TASK ITEM — Could you retype the whole listing, word for word?

MATERIAL SHOWN —
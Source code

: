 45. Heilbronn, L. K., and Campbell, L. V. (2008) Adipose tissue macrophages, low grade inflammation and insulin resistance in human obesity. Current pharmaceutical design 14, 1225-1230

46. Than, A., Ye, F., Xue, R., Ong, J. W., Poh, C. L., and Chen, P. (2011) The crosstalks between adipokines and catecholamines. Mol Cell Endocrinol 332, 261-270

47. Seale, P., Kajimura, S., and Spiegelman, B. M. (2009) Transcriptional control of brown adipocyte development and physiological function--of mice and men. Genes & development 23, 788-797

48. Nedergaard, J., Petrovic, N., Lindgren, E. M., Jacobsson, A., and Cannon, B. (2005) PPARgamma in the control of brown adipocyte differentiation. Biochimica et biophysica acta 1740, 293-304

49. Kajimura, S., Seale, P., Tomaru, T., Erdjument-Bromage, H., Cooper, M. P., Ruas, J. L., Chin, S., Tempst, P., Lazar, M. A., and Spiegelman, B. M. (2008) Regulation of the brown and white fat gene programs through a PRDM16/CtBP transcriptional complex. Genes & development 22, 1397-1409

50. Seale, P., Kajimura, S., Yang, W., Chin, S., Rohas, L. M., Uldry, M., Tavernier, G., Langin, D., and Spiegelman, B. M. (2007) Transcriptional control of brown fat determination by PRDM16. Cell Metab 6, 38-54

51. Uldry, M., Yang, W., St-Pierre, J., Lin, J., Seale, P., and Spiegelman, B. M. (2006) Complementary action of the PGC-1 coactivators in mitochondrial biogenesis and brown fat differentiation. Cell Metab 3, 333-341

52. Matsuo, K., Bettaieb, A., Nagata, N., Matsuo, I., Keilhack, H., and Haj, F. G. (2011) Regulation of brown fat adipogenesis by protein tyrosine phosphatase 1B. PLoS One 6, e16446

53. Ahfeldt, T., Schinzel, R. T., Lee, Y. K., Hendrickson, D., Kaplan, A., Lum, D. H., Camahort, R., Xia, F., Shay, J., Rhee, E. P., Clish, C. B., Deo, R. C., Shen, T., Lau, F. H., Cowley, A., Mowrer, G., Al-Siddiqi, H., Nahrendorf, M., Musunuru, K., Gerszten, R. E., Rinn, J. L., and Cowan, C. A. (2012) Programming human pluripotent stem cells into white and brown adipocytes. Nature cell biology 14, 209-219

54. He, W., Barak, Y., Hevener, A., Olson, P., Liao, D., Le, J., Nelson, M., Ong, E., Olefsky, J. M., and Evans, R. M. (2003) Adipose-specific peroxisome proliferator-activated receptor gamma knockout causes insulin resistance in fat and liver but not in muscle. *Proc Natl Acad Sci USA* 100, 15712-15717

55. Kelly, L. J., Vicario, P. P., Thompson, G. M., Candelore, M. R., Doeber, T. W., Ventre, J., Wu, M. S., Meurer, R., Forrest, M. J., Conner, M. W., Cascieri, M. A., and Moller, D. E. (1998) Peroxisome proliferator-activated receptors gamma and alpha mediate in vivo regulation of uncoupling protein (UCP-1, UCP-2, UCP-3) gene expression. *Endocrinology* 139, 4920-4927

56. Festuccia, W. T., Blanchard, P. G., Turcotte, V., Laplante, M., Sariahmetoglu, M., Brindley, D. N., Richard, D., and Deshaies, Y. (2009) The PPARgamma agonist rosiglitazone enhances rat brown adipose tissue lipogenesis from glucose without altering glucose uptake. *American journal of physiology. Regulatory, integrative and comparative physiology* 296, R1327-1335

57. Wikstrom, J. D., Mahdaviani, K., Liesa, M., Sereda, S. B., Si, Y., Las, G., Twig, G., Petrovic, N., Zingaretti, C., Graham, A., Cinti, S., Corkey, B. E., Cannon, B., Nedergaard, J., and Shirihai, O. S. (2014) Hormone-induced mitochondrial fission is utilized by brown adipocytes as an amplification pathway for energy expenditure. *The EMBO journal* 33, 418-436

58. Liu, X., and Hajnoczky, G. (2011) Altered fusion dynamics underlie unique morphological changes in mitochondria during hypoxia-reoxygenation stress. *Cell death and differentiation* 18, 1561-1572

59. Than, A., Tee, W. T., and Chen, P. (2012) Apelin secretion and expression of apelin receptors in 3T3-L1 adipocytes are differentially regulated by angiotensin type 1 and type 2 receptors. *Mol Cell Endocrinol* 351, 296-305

REPLY —
Source code

: 45. Heilbronn, L. K., and Campbell, L. V. (2008) Adipose tissue macrophages, low grade inflammation and insulin resistance in human obesity. Current pharmaceutical design 14, 1225-1230

46. Than, A., Ye, F., Xue, R., Ong, J. W., Poh, C. L., and Chen, P. (2011) The crosstalks between adipokines and catecholamines. Mol Cell Endocrinol 332, 261-270

47. Seale, P., Kajimura, S., and Spiegelman, B. M. (2009) Transcriptional control of brown adipocyte development and physiological function--of mice and men. Genes & development 23, 788-797

48. Nedergaard, J., Petrovic, N., Lindgren, E. M., Jacobsson, A., and Cannon, B. (2005) PPARgamma in the control of brown adipocyte differentiation. Biochimica et biophysica acta 1740, 293-304

49. Kajimura, S., Seale, P., Tomaru, T., Erdjument-Bromage, H., Cooper, M. P., Ruas, J. L., Chin, S., Tempst, P., Lazar, M. A., and Spiegelman, B. M. (2008) Regulation of the brown and white fat gene programs through a PRDM16/CtBP transcriptional complex. Genes & development 22, 1397-1409

50. Seale, P., Kajimura, S., Yang, W., Chin, S., Rohas, L. M., Uldry, M., Tavernier, G., Langin, D., and Spiegelman, B. M. (2007) Transcriptional control of brown fat determination by PRDM16. Cell Metab 6, 38-54

51. Uldry, M., Yang, W., St-Pierre, J., Lin, J., Seale, P., and Spiegelman, B. M. (2006) Complementary action of the PGC-1 coactivators in mitochondrial biogenesis and brown fat differentiation. Cell Metab 3, 333-341

52. Matsuo, K., Bettaieb, A., Nagata, N., Matsuo, I., Keilhack, H., and Haj, F. G. (2011) Regulation of brown fat adipogenesis by protein tyrosine phosphatase 1B. PLoS One 6, e16446

53. Ahfeldt, T., Schinzel, R. T., Lee, Y. K., Hendrickson, D., Kaplan, A., Lum, D. H., Camahort, R., Xia, F., Shay, J., Rhee, E. P., Clish, C. B., Deo, R. C., Shen, T., Lau, F. H., Cowley, A., Mowrer, G., Al-Siddiqi, H., Nahrendorf, M., Musunuru, K., Gerszten, R. E., Rinn, J. L., and Cowan, C. A. (2012) Programming human pluripotent stem cells into white and brown adipocytes. Nature cell biology 14, 209-219

54. He, W., Barak, Y., Hevener, A., Olson, P., Liao, D., Le, J., Nelson, M., Ong, E., Olefsky, J. M., and Evans, R. M. (2003) Adipose-specific peroxisome proliferator-activated receptor gamma knockout causes insulin resistance in fat and liver but not in muscle. *Proc Natl Acad Sci USA* 100, 15712-15717

55. Kelly, L. J., Vicario, P. P., Thompson, G. M., Candelore, M. R., Doeber, T. W., Ventre, J., Wu, M. S., Meurer, R., Forrest, M. J., Conner, M. W., Cascieri, M. A., and Moller, D. E. (1998) Peroxisome proliferator-activated receptors gamma and alpha mediate in vivo regulation of uncoupling protein (UCP-1, UCP-2, UCP-3) gene expression. *Endocrinology* 139, 4920-4927

56. Festuccia, W. T., Blanchard, P. G., Turcotte, V., Laplante, M., Sariahmetoglu, M., Brindley, D. N., Richard, D., and Deshaies, Y. (2009) The PPARgamma agonist rosiglitazone enhances rat brown adipose tissue lipogenesis from glucose without altering glucose uptake. *American journal of physiology. Regulatory, integrative and comparative physiology* 296, R1327-1335

57. Wikstrom, J. D., Mahdaviani, K., Liesa, M., Sereda, S. B., Si, Y., Las, G., Twig, G., Petrovic, N., Zingaretti, C., Graham, A., Cinti, S., Corkey, B. E., Cannon, B., Nedergaard, J., and Shirihai, O. S. (2014) Hormone-induced mitochondrial fission is utilized by brown adipocytes as an amplification pathway for energy expenditure. *The EMBO journal* 33, 418-436

58. Liu, X., and Hajnoczky, G. (2011) Altered fusion dynamics underlie unique morphological changes in mitochondria during hypoxia-reoxygenation stress. *Cell death and differentiation* 18, 1561-1572

59. Than, A., Tee, W. T., and Chen, P. (2012) Apelin secretion and expression of apelin receptors in 3T3-L1 adipocytes are differentially regulated by angiotensin type 1 and type 2 receptors. *Mol Cell Endocrinol* 351, 296-305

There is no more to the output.